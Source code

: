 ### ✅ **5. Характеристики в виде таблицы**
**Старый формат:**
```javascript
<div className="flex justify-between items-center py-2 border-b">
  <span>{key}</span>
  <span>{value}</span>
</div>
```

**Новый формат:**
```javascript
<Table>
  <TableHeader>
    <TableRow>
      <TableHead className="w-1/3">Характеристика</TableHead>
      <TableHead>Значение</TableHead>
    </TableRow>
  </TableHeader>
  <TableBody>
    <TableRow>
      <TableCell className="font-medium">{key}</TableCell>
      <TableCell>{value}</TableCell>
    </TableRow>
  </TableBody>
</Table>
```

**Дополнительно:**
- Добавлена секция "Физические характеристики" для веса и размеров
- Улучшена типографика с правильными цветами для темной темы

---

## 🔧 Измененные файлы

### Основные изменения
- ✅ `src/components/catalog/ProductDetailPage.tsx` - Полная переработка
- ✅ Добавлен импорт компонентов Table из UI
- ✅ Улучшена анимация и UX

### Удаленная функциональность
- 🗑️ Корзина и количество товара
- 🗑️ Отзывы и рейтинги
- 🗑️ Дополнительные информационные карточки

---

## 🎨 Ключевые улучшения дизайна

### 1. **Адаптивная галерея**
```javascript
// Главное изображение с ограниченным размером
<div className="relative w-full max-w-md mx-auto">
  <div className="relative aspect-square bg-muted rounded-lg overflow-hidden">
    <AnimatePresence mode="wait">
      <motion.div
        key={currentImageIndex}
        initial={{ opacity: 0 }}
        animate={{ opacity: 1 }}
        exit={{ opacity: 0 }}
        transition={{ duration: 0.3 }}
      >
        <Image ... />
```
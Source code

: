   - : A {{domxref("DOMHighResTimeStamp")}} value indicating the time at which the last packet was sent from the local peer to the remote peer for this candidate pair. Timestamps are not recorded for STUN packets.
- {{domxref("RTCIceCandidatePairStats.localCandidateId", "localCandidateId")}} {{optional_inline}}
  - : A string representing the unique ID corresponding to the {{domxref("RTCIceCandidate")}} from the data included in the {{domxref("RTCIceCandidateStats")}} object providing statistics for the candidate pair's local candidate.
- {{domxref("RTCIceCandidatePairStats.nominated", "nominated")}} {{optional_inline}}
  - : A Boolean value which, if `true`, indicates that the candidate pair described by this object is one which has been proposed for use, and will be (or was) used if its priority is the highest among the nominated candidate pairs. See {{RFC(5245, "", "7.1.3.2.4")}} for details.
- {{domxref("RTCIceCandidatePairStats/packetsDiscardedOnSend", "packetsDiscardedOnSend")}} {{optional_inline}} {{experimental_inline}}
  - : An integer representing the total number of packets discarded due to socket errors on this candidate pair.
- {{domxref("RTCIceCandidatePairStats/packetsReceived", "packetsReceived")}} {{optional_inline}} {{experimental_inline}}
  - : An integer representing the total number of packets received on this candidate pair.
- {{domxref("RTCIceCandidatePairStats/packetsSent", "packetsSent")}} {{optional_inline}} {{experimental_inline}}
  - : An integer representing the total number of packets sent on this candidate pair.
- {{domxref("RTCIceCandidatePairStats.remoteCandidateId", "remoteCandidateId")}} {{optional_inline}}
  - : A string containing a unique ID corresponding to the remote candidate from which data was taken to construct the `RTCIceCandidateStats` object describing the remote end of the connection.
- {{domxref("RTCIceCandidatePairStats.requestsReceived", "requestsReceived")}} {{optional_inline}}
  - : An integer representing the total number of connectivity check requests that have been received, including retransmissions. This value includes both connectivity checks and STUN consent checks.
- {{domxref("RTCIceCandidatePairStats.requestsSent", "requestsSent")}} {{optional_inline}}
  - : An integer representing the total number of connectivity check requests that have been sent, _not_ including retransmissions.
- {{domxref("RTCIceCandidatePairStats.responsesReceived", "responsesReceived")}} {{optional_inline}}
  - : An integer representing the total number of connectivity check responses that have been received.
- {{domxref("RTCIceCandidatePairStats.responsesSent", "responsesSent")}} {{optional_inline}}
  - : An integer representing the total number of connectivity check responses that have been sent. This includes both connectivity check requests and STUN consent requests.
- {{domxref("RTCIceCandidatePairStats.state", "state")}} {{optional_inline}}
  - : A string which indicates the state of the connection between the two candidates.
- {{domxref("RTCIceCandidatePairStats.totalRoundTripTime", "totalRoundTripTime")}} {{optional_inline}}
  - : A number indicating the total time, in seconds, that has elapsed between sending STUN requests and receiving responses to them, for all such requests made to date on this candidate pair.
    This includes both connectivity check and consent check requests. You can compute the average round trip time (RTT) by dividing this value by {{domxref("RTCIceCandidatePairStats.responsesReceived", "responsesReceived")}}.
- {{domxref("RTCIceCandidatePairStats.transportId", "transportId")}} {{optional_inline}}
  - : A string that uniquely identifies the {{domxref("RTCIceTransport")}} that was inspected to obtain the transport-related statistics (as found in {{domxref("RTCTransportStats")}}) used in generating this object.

◆ **Task directions**
In full and word for word, restate the data.

◆ **Result of the exercise**
Source code

: ### ✅ **5. Характеристики в виде таблицы**
**Старый формат:**
```javascript
<div className="flex justify-between items-center py-2 border-b">
  <span>{key}</span>
  <span>{value}</span>
</div>
```

**Новый формат:**
```javascript
<Table>
  <TableHeader>
    <TableRow>
      <TableHead className="w-1/3">Характеристика</TableHead>
      <TableHead>Значение</TableHead>
    </TableRow>
  </TableHeader>
  <TableBody>
    <TableRow>
      <TableCell className="font-medium">{key}</TableCell>
      <TableCell>{value}</TableCell>
    </TableRow>
  </TableBody>
</Table>
```

**Дополнительно:**
- Добавлена секция "Физические характеристики" для веса и размеров
- Улучшена типографика с правильными цветами для темной темы

---

## 🔧 Измененные файлы

### Основные изменения
- ✅ `src/components/catalog/ProductDetailPage.tsx` - Полная переработка
- ✅ Добавлен импорт компонентов Table из UI
- ✅ Улучшена анимация и UX

### Удаленная функциональность
- 🗑️ Корзина и количество товара
- 🗑️ Отзывы и рейтинги
- 🗑️ Дополнительные информационные карточки

---

## 🎨 Ключевые улучшения дизайна

### 1. **Адаптивная галерея**
```javascript
// Главное изображение с ограниченным размером
<div className="relative w-full max-w-md mx-auto">
  <div className="relative aspect-square bg-muted rounded-lg overflow-hidden">
    <AnimatePresence mode="wait">
      <motion.div
        key={currentImageIndex}
        initial={{ opacity: 0 }}
        animate={{ opacity: 1 }}
        exit={{ opacity: 0 }}
        transition={{ duration: 0.3 }}
      >
        <Image ... />
```
Source code

:   - : A {{domxref("DOMHighResTimeStamp")}} value indicating the time at which the last packet was sent from the local peer to the remote peer for this candidate pair. Timestamps are not recorded for STUN packets.
- {{domxref("RTCIceCandidatePairStats.localCandidateId", "localCandidateId")}} {{optional_inline}}
  - : A string representing the unique ID corresponding to the {{domxref("RTCIceCandidate")}} from the data included in the {{domxref("RTCIceCandidateStats")}} object providing statistics for the candidate pair's local candidate.
- {{domxref("RTCIceCandidatePairStats.nominated", "nominated")}} {{optional_inline}}
  - : A Boolean value which, if `true`, indicates that the candidate pair described by this object is one which has been proposed for use, and will be (or was) used if its priority is the highest among the nominated candidate pairs. See {{RFC(5245, "", "7.1.3.2.4")}} for details.
- {{domxref("RTCIceCandidatePairStats/packetsDiscardedOnSend", "packetsDiscardedOnSend")}} {{optional_inline}} {{experimental_inline}}
  - : An integer representing the total number of packets discarded due to socket errors on this candidate pair.
- {{domxref("RTCIceCandidatePairStats/packetsReceived", "packetsReceived")}} {{optional_inline}} {{experimental_inline}}
  - : An integer representing the total number of packets received on this candidate pair.
- {{domxref("RTCIceCandidatePairStats/packetsSent", "packetsSent")}} {{optional_inline}} {{experimental_inline}}
  - : An integer representing the total number of packets sent on this candidate pair.
- {{domxref("RTCIceCandidatePairStats.remoteCandidateId", "remoteCandidateId")}} {{optional_inline}}
  - : A string containing a unique ID corresponding to the remote candidate from which data was taken to construct the `RTCIceCandidateStats` object describing the remote end of the connection.
- {{domxref("RTCIceCandidatePairStats.requestsReceived", "requestsReceived")}} {{optional_inline}}
  - : An integer representing the total number of connectivity check requests that have been received, including retransmissions. This value includes both connectivity checks and STUN consent checks.
- {{domxref("RTCIceCandidatePairStats.requestsSent", "requestsSent")}} {{optional_inline}}
  - : An integer representing the total number of connectivity check requests that have been sent, _not_ including retransmissions.
- {{domxref("RTCIceCandidatePairStats.responsesReceived", "responsesReceived")}} {{optional_inline}}
  - : An integer representing the total number of connectivity check responses that have been received.
- {{domxref("RTCIceCandidatePairStats.responsesSent", "responsesSent")}} {{optional_inline}}
  - : An integer representing the total number of connectivity check responses that have been sent. This includes both connectivity check requests and STUN consent requests.
- {{domxref("RTCIceCandidatePairStats.state", "state")}} {{optional_inline}}
  - : A string which indicates the state of the connection between the two candidates.
- {{domxref("RTCIceCandidatePairStats.totalRoundTripTime", "totalRoundTripTime")}} {{optional_inline}}
  - : A number indicating the total time, in seconds, that has elapsed between sending STUN requests and receiving responses to them, for all such requests made to date on this candidate pair.
    This includes both connectivity check and consent check requests. You can compute the average round trip time (RTT) by dividing this value by {{domxref("RTCIceCandidatePairStats.responsesReceived", "responsesReceived")}}.
- {{domxref("RTCIceCandidatePairStats.transportId", "transportId")}} {{optional_inline}}
  - : A string that uniquely identifies the {{domxref("RTCIceTransport")}} that was inspected to obtain the transport-related statistics (as found in {{domxref("RTCTransportStats")}}) used in generating this object.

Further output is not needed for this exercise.